The BAFICI critic be damned. Again. When it seemed that the preeminent South American festival’s stronghold might yield to ongoing budget constraints and a native indie market suffering from insularity, the 13th edition of BAFICI proved resilient in its capacity to curate another vast and dynamic rejoinder to the implicit critical stance of how (rather than what) is cinema? “Judge for yourself,” the program seems to retort, offering up a surfeit of evidence capable of humbling, beguiling, or downright exhausting the spectator—all in a day, of course.

The critical task was enviable on paper but hazardous in reality, fit for the insatiable, obsessive, or insomniac viewer. Or perhaps, in the case of Jorge Mario, subject of the Argentine competition entry Amateur (Nestor Frenkel), it’s a matter of mere priorities. A seventy-year-old dentist from Entre Rios, indefatigable Jorge is an avid stamp collector, shooting enthusiast, radio show host, founder of a Boy Scout troop and, as Amateur reveals with charming sincerity and alarming irony fitting of its subject, veteran viewer of some 17,000 films, each fastidiously catalogued (while his mother fixes lunch, naturally) in an antiquated home database that prefigures IMDb and the web-educated film critic.

That he can recall disliking only one film makes him honourary among critics; that he is director of a dreadfully good forty-year-old Super 8 western called Winchester Martin and actively pining for yet another remake with his disinterested, ageing pals makes him something of a cult auteur. Flip to page 478 of the festival catalogue and improbably you will find, within a section devoted to Super 8 films, a scheduled screening of the original five-minute Winchester Martin and, well, one’s suspended sense of disbelief á la Errol Morris has shaded into the Borgesian uncanny. BAFICI meets its theoretical audience of no one by way of a feature documentary about a compulsive cinephile; offers an homage screening of his film within the film in return. At the least, BAFICI might be described as radically elastic.

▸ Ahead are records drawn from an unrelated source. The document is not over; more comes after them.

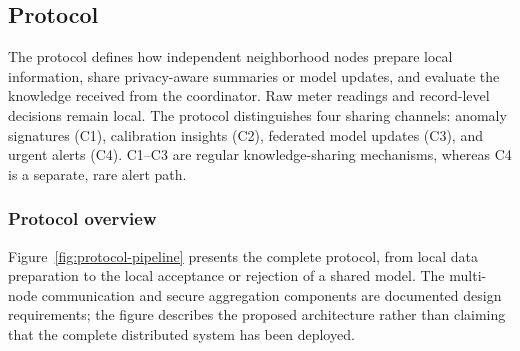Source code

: \documentclass[11pt,a4paper]{article}
\begin{document}
\subsection{Protocol}
\label{subsec:protocol}

The protocol defines how independent neighborhood nodes prepare local
information, share privacy-aware summaries or model updates, and evaluate
the knowledge received from the coordinator. Raw meter readings and
record-level decisions remain local. The protocol distinguishes four
sharing channels: anomaly signatures (C1), calibration insights (C2),
federated model updates (C3), and urgent alerts (C4). C1--C3 are regular
knowledge-sharing mechanisms, whereas C4 is a separate, rare alert path.

\subsubsection{Protocol overview}

Figure~\ref{fig:protocol-pipeline} presents the complete protocol, from
local data preparation to the local acceptance or rejection of a shared
model. The multi-node communication and secure aggregation components
are documented design requirements; the figure describes the proposed
architecture rather than claiming that the complete distributed system
has been deployed.
\end{document}
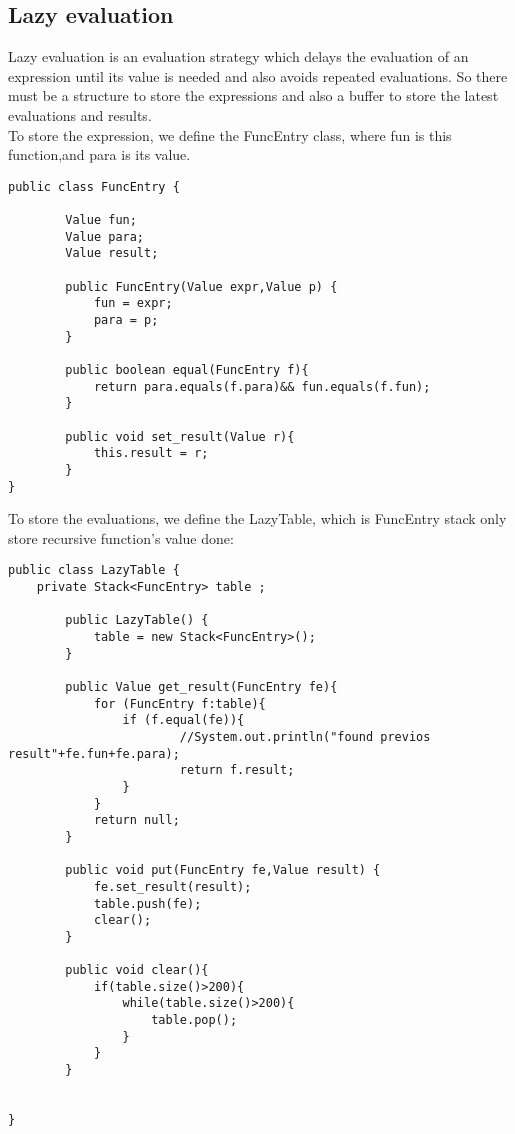 \documentclass[paper=a4, fontsize=11pt]{scrartcl}
\begin{document}
\subsection{Lazy evaluation}
Lazy evaluation is an evaluation strategy which delays the evaluation of an expression until its value is needed and also avoids repeated evaluations. So there must be a structure to store the expressions and also a buffer to store the latest evaluations and results.  \\
To store the expression, we define the FuncEntry class, where fun is this function,and para is its value.
\begin{lstlisting}[title=FuncEntry.java, frame=shadowbox]
public class FuncEntry {

        Value fun;
        Value para;
        Value result;
        
        public FuncEntry(Value expr,Value p) {
            fun = expr;
            para = p;
        }
        
        public boolean equal(FuncEntry f){
            return para.equals(f.para)&& fun.equals(f.fun);        
        }
        
        public void set_result(Value r){
            this.result = r;
        }
}
\end{lstlisting}
To store the evaluations, we define the LazyTable, which is FuncEntry stack only store recursive function’s value done:
\begin{lstlisting}[title=LazyTable.java, frame=shadowbox]
public class LazyTable {
    private Stack<FuncEntry> table ;
        
        public LazyTable() {
            table = new Stack<FuncEntry>();
        }
               
        public Value get_result(FuncEntry fe){
            for (FuncEntry f:table){
                if (f.equal(fe)){
                        //System.out.println("found previos result"+fe.fun+fe.para);
                        return f.result;
                }
            }
            return null;
        }
        
        public void put(FuncEntry fe,Value result) {
            fe.set_result(result);
            table.push(fe);
            clear();
        }
        
        public void clear(){
            if(table.size()>200){
                while(table.size()>200){
                    table.pop();
                }
            }
        }
        
        
}
\end{lstlisting}
\end{document}
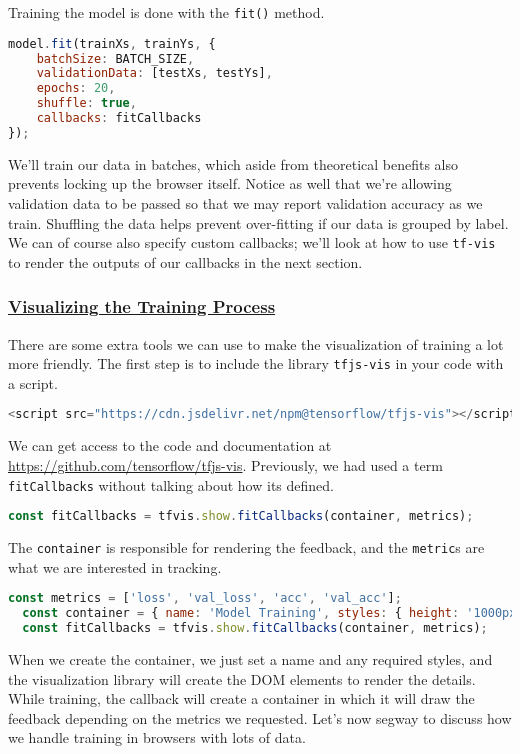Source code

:\documentclass[12pt]{article}
\begin{document}
Training the model is done with the \texttt{fit()} method.
\begin{lstlisting}[language=JavaScript]
  model.fit(trainXs, trainYs, {
    batchSize: BATCH_SIZE,
    validationData: [testXs, testYs],
    epochs: 20,
    shuffle: true,
    callbacks: fitCallbacks
});
\end{lstlisting}
We'll train our data in batches, which aside from theoretical benefits also prevents locking up the browser itself. Notice as well that we're allowing validation data to be passed so that we may report validation accuracy as we train. Shuffling the data helps prevent over-fitting if our data is grouped
by label. We can of course also specify custom callbacks; we'll look at how to use \texttt{tf-vis} to render the outputs of our callbacks in the next section.

\subsubsection{\href{https://github.com/tensorflow/tfjs/tree/master/tfjs-vis}{Visualizing the Training Process}}
There are some extra tools we can use to make the visualization of training a lot more friendly. The first step is to include the library \texttt{tfjs-vis} in your code with a script.
\begin{lstlisting}[language=JavaScript]
  <script src="https://cdn.jsdelivr.net/npm@tensorflow/tfjs-vis"></script>
\end{lstlisting}
We can get access to the code and documentation at \url{https://github.com/tensorflow/tfjs-vis}.
Previously, we had used a term \texttt{fitCallbacks} without talking about how its defined.
\begin{lstlisting}[language=JavaScript]
  const fitCallbacks = tfvis.show.fitCallbacks(container, metrics);
\end{lstlisting}
The \texttt{container} is responsible for rendering the feedback, and the \texttt{metric}s are what we are interested in tracking.
\begin{lstlisting}[language=JavaScript]
  const metrics = ['loss', 'val_loss', 'acc', 'val_acc'];
  const container = { name: 'Model Training', styles: { height: '1000px' } };
  const fitCallbacks = tfvis.show.fitCallbacks(container, metrics);
\end{lstlisting}
When we create the container, we just set a name and any required styles, and the visualization library will create the DOM elements to render the details. While training, the callback will create a container in which it will draw the feedback depending on the metrics we requested. Let's now segway to discuss how we handle training in browsers with lots of data.
\end{document}
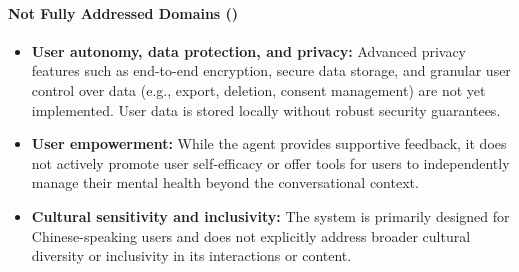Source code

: \paragraph{Not Fully Addressed Domains (\xmark)}
\begin{itemize}
    \item \textbf{User autonomy, data protection, and privacy:} Advanced privacy features such as end-to-end encryption, secure data storage, and granular user control over data (e.g., export, deletion, consent management) are not yet implemented. User data is stored locally without robust security guarantees.
    \item \textbf{User empowerment:} While the agent provides supportive feedback, it does not actively promote user self-efficacy or offer tools for users to independently manage their mental health beyond the conversational context.
    \item \textbf{Cultural sensitivity and inclusivity:} The system is primarily designed for Chinese-speaking users and does not explicitly address broader cultural diversity or inclusivity in its interactions or content.
\end{itemize}

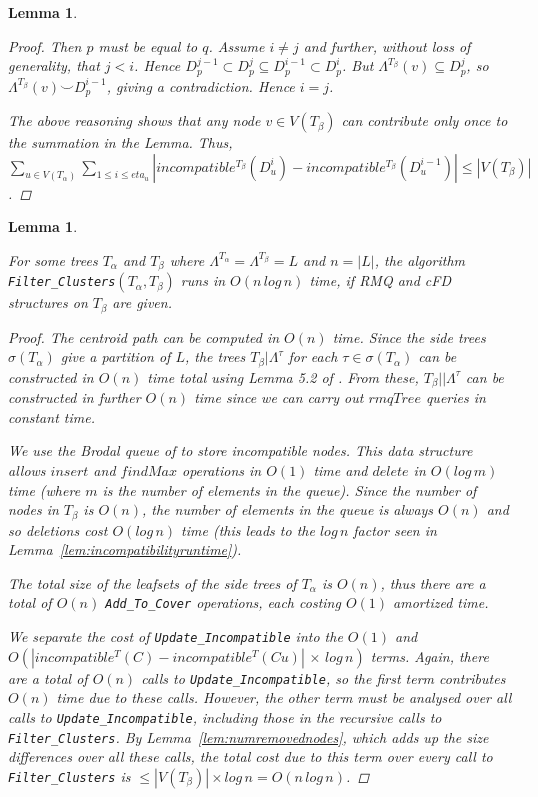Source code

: \documentclass{article}
\newcommand{\compatible}{\smile}
\newcommand{\leafset}{\Lambda}
\newcommand{\TA}{T_\alpha}
\newcommand{\TB}{T_\beta}
\newtheorem{numremovednodes}[incompatibility]{Lemma}
\newtheorem{filterclustersruntime}[incompatibility]{Lemma}
\begin{document}
\begin{numremovednodes}
\begin{proof}
            Then $p$ must be equal to $q$. Assume $i \neq j$ and further, without loss of generality, that $j < i$. Hence $D_p^{j-1} \subset D_p^{j} \subseteq D_p^{i-1} \subset D_p^{i}$. But $\leafset^{\TB}(v) \subseteq D_p^j$, so $\leafset^{\TB}(v) \compatible D_p^{i-1}$, giving a contradiction. Hence $i = j$.

            The above reasoning shows that any node $v \in V(\TB)$ can contribute only once to the summation in the Lemma. Thus, $\sum_{u \in V(\TA)} \sum_{1 \leq i \leq eta_u} |incompatible^{\TB}(D_u^i) - incompatible^{\TB}(D_u^{i-1})| \leq |V(\TB)|$.
        \end{proof}
    \end{numremovednodes}

    \medskip
    \begin{filterclustersruntime}
        \label{lem:filterclustersruntime}

        For some trees $\TA$ and $\TB$ where $\leafset^{\TA} = \leafset^{\TB} = L$ and $n = |L|$, the algorithm \texttt{Filter\_Clusters}$(\TA, \TB)$ runs in $O(n\,log\,n)$ time, if RMQ and cFD structures on $\TB$ are given.

        \begin{proof}
            The centroid path can be computed in $O(n)$ time. Since the side trees $\sigma(\TA)$ give a partition of $L$, the trees $\TB|\leafset^{\tau}$ for each $\tau \in \sigma(\TA)$ can be constructed in $O(n)$ time total using Lemma 5.2 of \cite{farach1995fast}. From these, $\TB||\leafset^{\tau}$ can be constructed in further $O(n)$ time since we can carry out $rmqTree$ queries in constant time.

            We use the Brodal queue of \cite{brodal1995fast} to store incompatible nodes. This data structure allows $insert$ and $findMax$ operations in $O(1)$ time and $delete$ in $O(log\,m)$ time (where $m$ is the number of elements in the queue). Since the number of nodes in $\TB$ is $O(n)$, the number of elements in the queue is always $O(n)$ and so deletions cost $O(log\,n)$ time (this leads to the $log\,n$ factor seen in Lemma~\ref{lem:incompatibilityruntime}).

            The total size of the leafsets of the side trees of $\TA$ is $O(n)$, thus there are a total of $O(n)$ \texttt{Add\_To\_Cover} operations, each costing $O(1)$ amortized time.

            We separate the cost of \texttt{Update\_Incompatible} into the $O(1)$ and $O(|incompatible^{T}(C) - incompatible^{T}(Cu)|\,\times\,log\,n)$ terms. Again, there are a total of $O(n)$ calls to \texttt{Update\_Incompatible}, so the first term contributes $O(n)$ time due to these calls. However, the other term must be analysed over all calls to \texttt{Update\_Incompatible}, including those in the recursive calls to \texttt{Filter\_Clusters}. By Lemma~\ref{lem:numremovednodes}, which adds up the size differences over all these calls, the total cost due to this term over every call to \texttt{Filter\_Clusters} is $\leq |V(\TB)| \times log\,n = O(n\,log\,n)$.


\end{proof}
\end{filterclustersruntime}
\end{document}
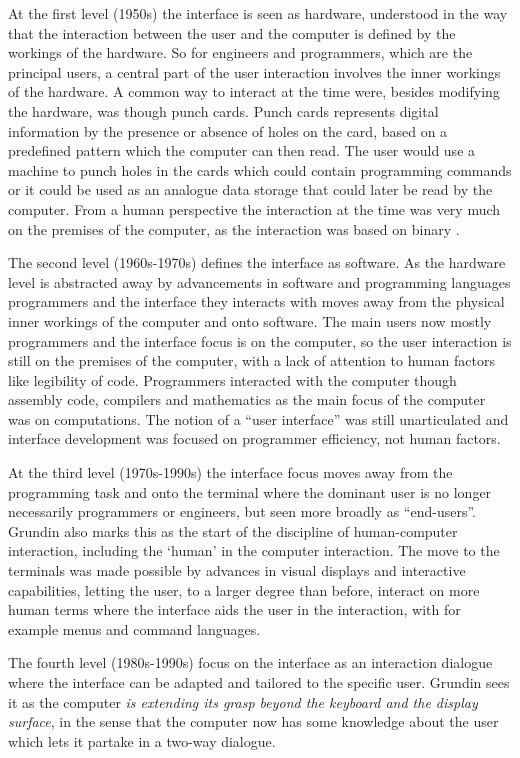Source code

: At the first level (1950s) the interface is seen as hardware, understood in the way that the interaction between the user and the computer is defined by the workings of the hardware.
So for engineers and programmers, which are the principal users, a central part of the user interaction involves the inner workings of the hardware.
A common way to interact at the time were, besides modifying the hardware, was though punch cards.
Punch cards represents digital information by the presence or absence of holes on the card, based on a predefined pattern which the computer can then read.
The user would use a machine to punch holes in the cards which could contain programming commands or it could be used as an analogue data storage that could later be read by the computer.
From a human perspective the interaction at the time was very much on the premises of the computer, as the interaction was based on binary .

The second level (1960s-1970s) defines the interface as software.
As the hardware level is abstracted away by advancements in software and programming languages programmers and the interface they interacts with moves away from the physical inner workings of the computer and onto software.
The main users now mostly programmers and the interface focus is on the computer, so the user interaction is still on the premises of the computer, with a lack of attention to human factors like legibility of code.
Programmers interacted with the computer though assembly code, compilers and mathematics as the main focus of the computer was on computations. The notion of a ``user interface'' was still unarticulated and interface development was focused on programmer efficiency, not human factors.

At the third level (1970s-1990s) the interface focus moves away from the programming task and onto the terminal where the dominant user is no longer necessarily programmers or engineers, but seen more broadly as ``end-users''.
Grundin also marks this as the start of the discipline of human-computer interaction, including the `human' in the computer interaction.
The move to the terminals was made possible by advances in visual displays and interactive capabilities, letting the user, to a larger degree than before, interact on more human terms where the interface aids the user in the interaction, with for example menus and command languages.


The fourth level (1980s-1990s) focus on the interface as an interaction dialogue where the interface can be adapted and tailored to the specific user. 
Grundin sees it as the computer \emph{is extending its grasp beyond the keyboard and the display surface}, in the sense that the computer now has some knowledge about the user which lets it partake in a two-way dialogue.

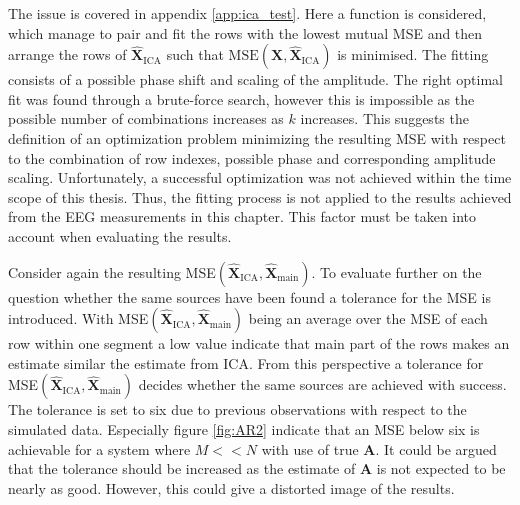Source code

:The issue is covered in appendix \ref{app:ica_test}. 
Here a function is considered, which manage to pair and fit the rows with the lowest mutual MSE and then arrange the rows of $\hat{\mathbf{X}}_{\text{ICA}}$ such that $\text{MSE}(\mathbf{X}, \hat{\textbf{X}}_{\text{ICA}})$ is minimised. 
The fitting consists of a possible phase shift and scaling of the amplitude. 
The right optimal fit was found through a brute-force search, however this is impossible as the possible number of combinations increases as $k$ increases. 
This suggests the definition of an optimization problem minimizing the resulting MSE with respect to the combination of row indexes, possible phase and corresponding amplitude scaling. 
Unfortunately, a successful optimization was not achieved within the time scope of this thesis.
Thus, the fitting process is not applied to the results achieved from the EEG measurements in this chapter. 
This factor must be taken into account when evaluating the results.

Consider again the resulting MSE$(\hat{\mathbf{X}}_{\text{ICA}}, \hat{\mathbf{X}}_{\text{main}})$. 
To evaluate further on the question whether the same sources have been found a tolerance for the MSE is introduced. 
With MSE$(\hat{\mathbf{X}}_{\text{ICA}}, \hat{\mathbf{X}}_{\text{main}})$ being an average over the MSE of each row within one segment a low value indicate that main part of the rows makes an estimate similar the estimate from ICA. 
From this perspective a tolerance for MSE$(\hat{\mathbf{X}}_{\text{ICA}}, \hat{\mathbf{X}}_{\text{main}})$ decides whether the same sources are achieved with success. 
The tolerance is set to six due to previous observations with respect to the simulated data. Especially figure \ref{fig:AR2} indicate that an MSE below six is achievable for a system where $M << N$ with use of true $\mathbf{A}$. 
It could be argued that the tolerance should be increased as the estimate of $\mathbf{A}$ is not expected to be nearly as good. 
However, this could give a distorted image of the results.    

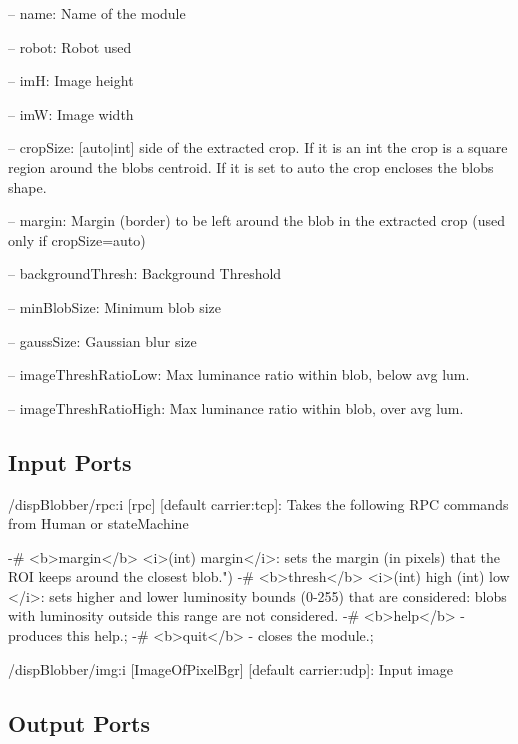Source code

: \begin{DoxyItemize}
\item -- name\+: Name of the module
\item -- robot\+: Robot used
\item -- imH\+: Image height
\item -- imW\+: Image width
\item -- crop\+Size\+: \mbox{[}auto$\vert$int\mbox{]} side of the extracted crop. If it is an int the crop is a square region around the blob\textquotesingle{}s centroid. If it is set to \textquotesingle{}auto\textquotesingle{} the crop encloses the blob\textquotesingle{}s shape.
\item -- margin\+: Margin (border) to be left around the blob in the extracted crop (used only if crop\+Size=\textquotesingle{}auto\textquotesingle{})
\item -- background\+Thresh\+: Background Threshold
\item -- min\+Blob\+Size\+: Minimum blob size
\item -- gauss\+Size\+: Gaussian blur size
\item -- image\+Thresh\+Ratio\+Low\+: Max luminance ratio within blob, below avg lum.
\item -- image\+Thresh\+Ratio\+High\+: Max luminance ratio within blob, over avg lum. 
\end{DoxyItemize}\hypertarget{group__lbpExtract_inputports_sec}{}\subsection{Input Ports}\label{group__lbpExtract_inputports_sec}

\begin{DoxyItemize}
\item /disp\+Blobber/rpc\+:i \mbox{[}rpc\mbox{]} \mbox{[}default carrier\+:tcp\mbox{]}\+: Takes the following R\+PC commands from Human or state\+Machine \begin{DoxyVerb}       -# <b>margin</b> <i>(int) margin</i>: sets the margin (in pixels) that the ROI keeps around the closest blob.")
       -# <b>thresh</b> <i>(int) high (int) low </i>: sets higher and lower luminosity bounds (0-255) that are considered: blobs with luminosity outside this range are not considered.
       -# <b>help</b> - produces this help.;
       -# <b>quit</b> - closes the module.;
\end{DoxyVerb}

\item /disp\+Blobber/img\+:i \mbox{[}Image\+Of\+Pixel\+Bgr\mbox{]} \mbox{[}default carrier\+:udp\mbox{]}\+: Input image
\end{DoxyItemize}\hypertarget{group__lbpExtract_outputports_sec}{}\subsection{Output Ports}\label{group__lbpExtract_outputports_sec}

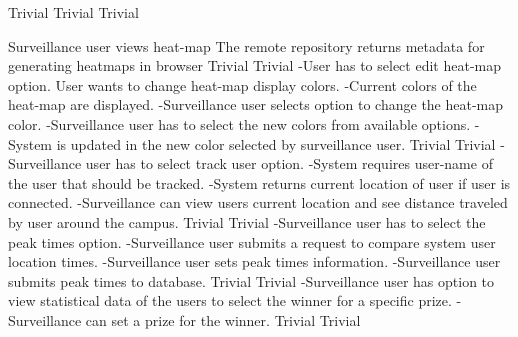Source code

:  		{Trivial}
    {Trivial}
    {Trivial}

\FuncReq
    {Surveillance user views heat-map}
		{The remote repository returns metadata for generating heatmaps in browser}
    {Trivial}
    {Trivial}
		{-User has to select edit heat-map option.
		 {User wants to change heat-map display colors.}
		{-Current colors of the heat-map are displayed.
		-Surveillance user selects option to change the heat-map color.
		-Surveillance user has to select the new colors from available options.
		-System is updated in the new color selected by surveillance user.}	
		}
    {Trivial}
    {Trivial}	
		{-Surveillance user has to select track user option.
		-System requires user-name of the user that should be tracked.
		-System returns current location of user if user is connected.
		-Surveillance can view users current location and see distance traveled by user around the campus.}
    {Trivial}
    {Trivial}
		{-Surveillance user has to select the peak times option.
		-Surveillance user submits a request to compare system user location times.
		-Surveillance user sets peak times information.
		-Surveillance user submits peak times to database.}
    {Trivial}
    {Trivial}
		{-Surveillance user has option to view statistical data of the users to select the winner for a specific prize.
		 -Surveillance can set a prize for the winner.}
    {Trivial}
    {Trivial}
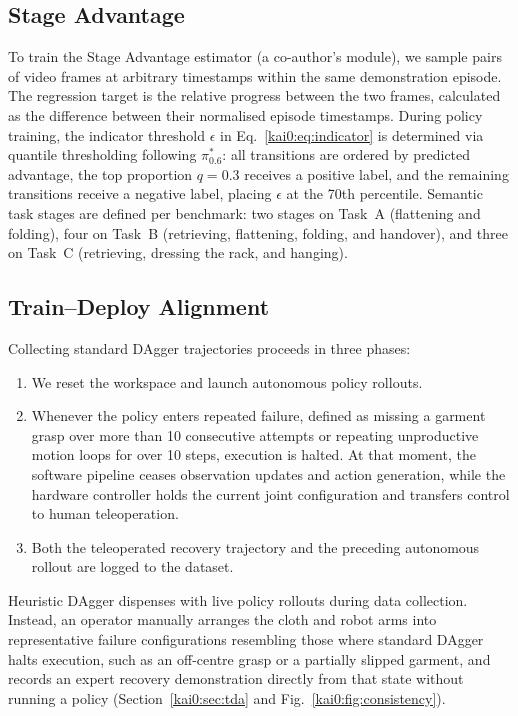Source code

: \subsection{Stage Advantage}\label{kai0:app:sa}
To train the Stage Advantage estimator (a co-author's module), we sample pairs of video frames at arbitrary timestamps within the same demonstration episode. The regression target is the relative progress between the two frames, calculated as the difference between their normalised episode timestamps. During \chiz policy training, the indicator threshold $\epsilon$ in Eq.~\eqref{kai0:eq:indicator} is determined via quantile thresholding following $\pi^{*}_{0.6}$: all transitions are ordered by predicted advantage, the top proportion $q = 0.3$ receives a positive label, and the remaining transitions receive a negative label, placing $\epsilon$ at the 70th percentile. Semantic task stages are defined per benchmark: two stages on Task~A (flattening and folding), four on Task~B (retrieving, flattening, folding, and handover), and three on Task~C (retrieving, dressing the rack, and hanging).

\subsection{Train--Deploy Alignment}\label{kai0:app:tda}
Collecting standard DAgger trajectories proceeds in three phases:
\begin{enumerate}
  \item We reset the workspace and launch autonomous policy rollouts.
  \item Whenever the policy enters repeated failure, defined as missing a garment grasp over more than 10 consecutive attempts or repeating unproductive motion loops for over 10 steps, execution is halted. At that moment, the software pipeline ceases observation updates and action generation, while the hardware controller holds the current joint configuration and transfers control to human teleoperation.
  \item Both the teleoperated recovery trajectory and the preceding autonomous rollout are logged to the dataset.
\end{enumerate}
Heuristic DAgger dispenses with live policy rollouts during data collection. Instead, an operator manually arranges the cloth and robot arms into representative failure configurations resembling those where standard DAgger halts execution, such as an off-centre grasp or a partially slipped garment, and records an expert recovery demonstration directly from that state without running a policy (Section~\ref{kai0:sec:tda} and Fig.~\ref{kai0:fig:consistency}).

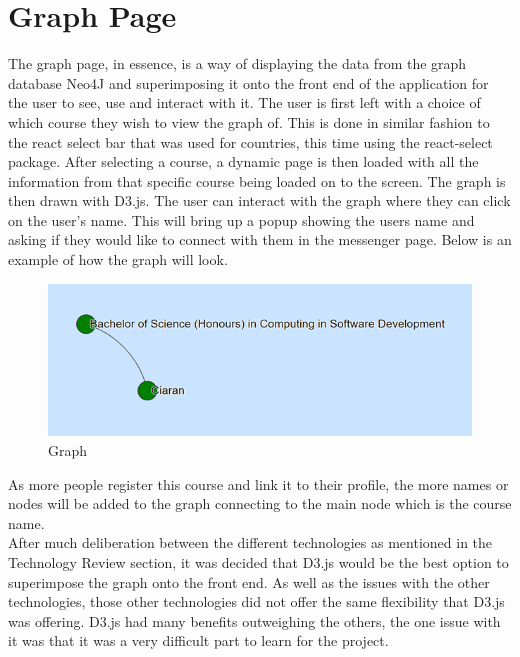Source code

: \section{Graph Page}
The graph page, in essence, is a way of displaying the data from the graph database Neo4J and superimposing it onto the front end of the application for the user to see, use and interact with it. The user is first left with a choice of which course they wish to view the graph of. This is done in similar fashion to the react select bar that was used for countries, this time using the react-select package. After selecting a course, a dynamic page is then loaded with all the information from that specific course being loaded on to the screen. The graph is then drawn with D3.js. The user can interact with the graph where they can click on the user’s name. This will bring up a popup showing the users name and asking if they would like to connect with them in the messenger page. Below is an example of how the graph will look. \\
\begin{figure}[H]
    \centering
    \includegraphics{img/Graph1.png}
    \caption{Graph} 
    \label{fig:my_label}
\end{figure}

As more people register this course and link it to their profile, the more names or nodes will be added to the graph connecting to the main node which is the course name. \\

After much deliberation between the different technologies as mentioned in the Technology Review section, it was decided that D3.js would be the best option to superimpose the graph onto the front end. As well as the issues with the other technologies, those other technologies did not offer the same flexibility that D3.js was offering. D3.js had many benefits outweighing the others, the one issue with it was that it was a very difficult part to learn for the project. \\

Less insouciantly diverting were the handful of Argentine competition films I caught while attempting to track down the likes of Rotterdam Tigers and Locarno Leopards and Berlin Bears. While Martin Rejtman was teasingly present with a cheeky festival trailer of inverted yogis’ pained/comic faces, his influence could be felt in Rodrigo Moreno’s Un mundo misterioso (A Mysterious World), down to its aloof protagonist (name: Boris), dumped by his girl in the film’s first frame, subsequently adrift in the capital and without identity save for a diminutive car that’s a kind of emotional equivalent (it’s a Renault knock-off, and it breaks down). Boris weathers a series of minor indignities and fortuitous encounters with a kind of sleepwalker’s charm and luck, consistent with the dreamy banality that is the mystery of Moreno’s not-so-mysterious world. The film plays out like an old tango or jazz LP on its last groove while an amicable mechanic eats a pasta dinner in his garage. The air is not serious, the mood just slightly melancholic. And yeah, echoes of Silvia Prieto: that’s Rosario Blefari with a thing for casinos…

Todos mienten

 

Matias Pineiro, emerging from obscurity last year with Todos mienten (They All Lie), chimed in with a 40-minute piece solicited as part of the Jeonju Digital Project (alongside fellow “Americans” Denis Côté and James Benning). Rosalinda transplants Shakespeare’s As You Like It to the lush Delta Tigre, and those unfamiliar with the pastoral romantic comedy (uh, that would be most of us not in college anymore) can find refuge in the repartee (Pineiro’s strength, however borrowed here) and its forested choreography of entangled lovers wandering. Hermetic yet beautifully crafted, and transfixing if you’re on the Bard tip.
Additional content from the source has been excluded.